Prima crono: Binda 1933 Quel primato sul Tour
C’è qualcosa di magico, e perfino di diabolico, in quel tictac che scandisce le emozioni, e le lancette continuano a girare, sempre con il medesimo ritmo, mentre la fatica gonfia i muscoli e il cuore arriva quasi a scoppiare. E’ l’uomo che lotta contro il tempo, contro quel maledetto (o benedetto) cronometro che, alla fine, come il giudice di tribunale ne decreterà l’assoluzione o la condanna. L’orologio è il vero protagonista, più ancora degli stessi ciclisti, perché gli occhi degli spettatori guardano quell’aggeggio molto più spesso di stile o potenza. «E’ una corsa a freddo - scriveva Dino Buzzati nel 1949 -, il corridore non può sfidare che se stesso, manca la ruota amica che tiri, manca la provocazione dell’avversario che ecciti, manca la manovra tattica tra i compagni della stessa Casa... Il rivale dei corridori è la lancetta del cronometro che si lascia alla partenza e poi si ritrova all’arrivo: nel frattempo quanto avrà camminato?».

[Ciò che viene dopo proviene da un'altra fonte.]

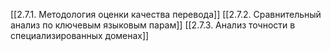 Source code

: [[2.7.1. Методология оценки качества перевода]]
[[2.7.2. Сравнительный анализ по ключевым языковым парам]]
[[2.7.3. Анализ точности в специализированных доменах]]
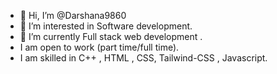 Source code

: - 👋 Hi, I’m @Darshana9860
- 👀 I’m interested in Software development.  
- 🌱 I’m currently Full stack web development .
- I am open to work (part time/full time).
- I am skilled in C++ , HTML , CSS, Tailwind-CSS , Javascript.

<!---
Darshana9860/Darshana9860 is a ✨ special ✨ repository because its `README.md` (this file) appears on your GitHub profile.
You can click the Preview link to take a look at your changes.
--->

La prima volta che al Giro si disputò una cronometro fu il 22 maggio 1933. Sessantadue chilometri, da Bologna a Ferrara. Vinse Alfredo Binda. Orio Vergani, sul Corriere della Sera, descrisse lo stupore degli atleti: «La folla che ha assistito alla gara, distesa quasi ininterrottamente ai due lati lungo la via, era la più grande delle tante grandissime che abbiamo visto in questo Giro adunarsi per il passaggio dei corridori». Un successo che nemmeno gli organizzatori si aspettavano, soprattutto se riflettevano su come ci si era arrivati. L’anno precedente, nel 1932, un certo Maurizio Toccagnini, ciclista dilettante, viveur e amico del direttore della Gazzetta Emilio Colombo, aveva partecipato alla cronometro del Grand Prix des Nations, organizzato da Gaston Benàc, caporedattore di Paris Soir, ed era rimasto affascinato dallo spettacolo del pubblico. Per questo aveva suggerito a Colombo di inserire una tappa anche al Giro, «prima che lo facciano i francesi al Tour, così li freghiamo». Colombo ne parlò con Cougnet, disegnatore della corsa rosa, e l’impresa andò in porto. I francesi si arrabbiarono non poco: sentivano di essere stati derubati di un’idea. Ma le idee, se non si applicano, valgono poco.